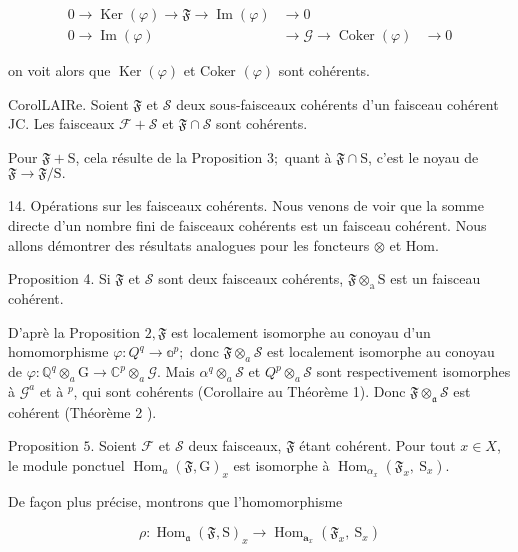 $$
\begin{aligned}
    0 \rightarrow \operatorname{Ker}(\varphi) \rightarrow \mathfrak{F} \rightarrow \operatorname{Im}(\varphi) & \rightarrow 0 \\
    0 \rightarrow \operatorname{Im}(\varphi) & \rightarrow \mathcal{G} \rightarrow \operatorname{Coker}(\varphi) & \rightarrow 0
\end{aligned}
$$

on voit alors que $\operatorname{Ker}(\varphi)$ et Coker $(\varphi)$ sont cohérents.

CorolLAIRe. Soient $\mathfrak{F}$ et $\mathcal{S}$ deux sous-faisceaux cohérents d'un faisceau cohérent JC. Les faisceaux $\mathcal{F}+\mathcal{S}$ et $\mathfrak{F} \cap \mathcal{S}$ sont cohérents.

Pour $\mathfrak{F}+\mathrm{S}$, cela résulte de la Proposition $3 ;$ quant à $\mathfrak{F} \cap \mathrm{S}$, c'est le noyau de $\mathfrak{F} \rightarrow \mathfrak{F} / \mathrm{S} .$

14. Opérations sur les faisceaux cohérents. Nous venons de voir que la somme directe d'un nombre fini de faisceaux cohérents est un faisceau cohérent. Nous allons démontrer des résultats analogues pour les foncteurs $\otimes$ et Hom.

Proposition 4. Si $\mathfrak{F}$ et $\mathcal{S}$ sont deux faisceaux cohérents, $\mathfrak{F} \otimes_{\mathrm{a}} \mathrm{S}$ est un faisceau cohérent.

D'aprè la Proposition $2, \mathfrak{F}$ est localement isomorphe au conoyau d'un homomorphisme $\varphi: Q^{q} \rightarrow \mathbb{a}^{p} ;$ donc $\mathfrak{F} \otimes_{a} \mathcal{S}$ est localement isomorphe au conoyau de $\varphi: \mathbb{Q}^{q} \otimes_{a} \mathrm{G} \rightarrow \mathbb{C}^{p} \otimes_{a} \mathcal{G} .$ Mais $\alpha^{q} \otimes_{a} \mathcal{S}$ et $Q^{p} \otimes_{a} \mathcal{S}$ sont respectivement isomorphes à $\mathcal{G}^{a}$ et à $\mathcal{}^{p}$, qui sont cohérents (Corollaire au Théorème 1). Donc $\mathfrak{F} \otimes_{\mathfrak{a}} \mathcal{S}$ est cohérent (Théorème 2 ).

Proposition $5 .$ Soient $\mathcal{F}$ et $\mathcal{S}$ deux faisceaux, $\mathfrak{F}$ étant cohérent. Pour tout $x \in X$, le module ponctuel $\operatorname{Hom}_{a}(\mathfrak{F}, \mathrm{G})_{x}$ est isomorphe à $\operatorname{Hom}_{\alpha_{x}}\left(\mathfrak{F}_{x}, \mathrm{~S}_{x}\right)$.

De façon plus précise, montrons que l'homomorphisme

$$
\rho: \operatorname{Hom}_{\mathfrak{a}}(\mathfrak{F}, \mathrm{S})_{x} \rightarrow \operatorname{Hom}_{\boldsymbol{a}_{x}}\left(\mathfrak{F}_{x}, \mathrm{~S}_{x}\right)
$$

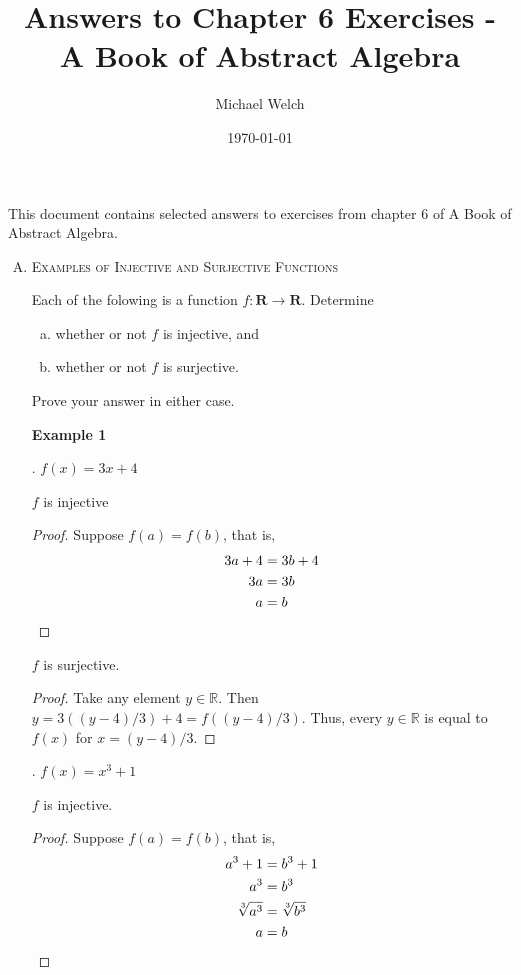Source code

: \documentclass[twoside]{amsart}
\begin{document}
\title{Answers to Chapter 6 Exercises - A Book of Abstract Algebra}
\author{Michael Welch}
\date{\today}
\maketitle

This document contains selected answers to exercises from chapter 6
of A Book of Abstract Algebra.


\begin{enumerate}[A.]
   \item \textsc{Examples of Injective and Surjective Functions}

   \noindent Each of the folowing is a function $f:\mathbf{R}\to\mathbf{R}$.
   Determine
   \begin{enumerate}[(a)]
      \item whether or not $f$ is injective, and
      \item whether or not $f$ is surjective.
   \end{enumerate}
   \noindent Prove your answer in either case.

   \noindent \textbf{Example 1}

   . $f(x)=3x+4$

   \noindent $f$ is injective
   \begin{proof}
   Suppose $f(a)=f(b)$, that is, 
   \begin{align*}
       3a+4&=3b+4\\
       3a&=3b\\
       a&=b \qedhere
   \end{align*}
   \end{proof}

   \noindent $f$ is surjective. 
   \begin{proof}
   Take any element $y\in\mathbb{R}$. Then $y=3((y-4)/3) + 4=f((y-4)/3)$.
   Thus, every $y\in\mathbb{R}$ is equal to $f(x)$ for $x=(y-4)/3$.
   \end{proof}

   .  $f(x)=x^3+1$

   \noindent $f$ is injective.
   \begin{proof}
      Suppose $f(a)=f(b)$, that is,
      \begin{align*}
         a^3+1 &= b^3+1 \\
	 a^3   &= b^3   \\
	 \sqrt[3]{a^3} &= \sqrt[3]{b^3}\\
	 a &= b \qedhere
      \end{align*}
   \end{proof}


\end{enumerate}
\end{document}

● ● ●

* _EXERCISE GOAL_: Reproduce each line from the listing above that includes the word "noindent".

* _ANSWER SPACE_:
   \noindent Each of the folowing is a function $f:\mathbf{R}\to\mathbf{R}$.
   \noindent Prove your answer in either case.
   \noindent \textbf{Example 1}
   \noindent $f$ is injective
   \noindent $f$ is surjective. 
   \noindent $f$ is injective.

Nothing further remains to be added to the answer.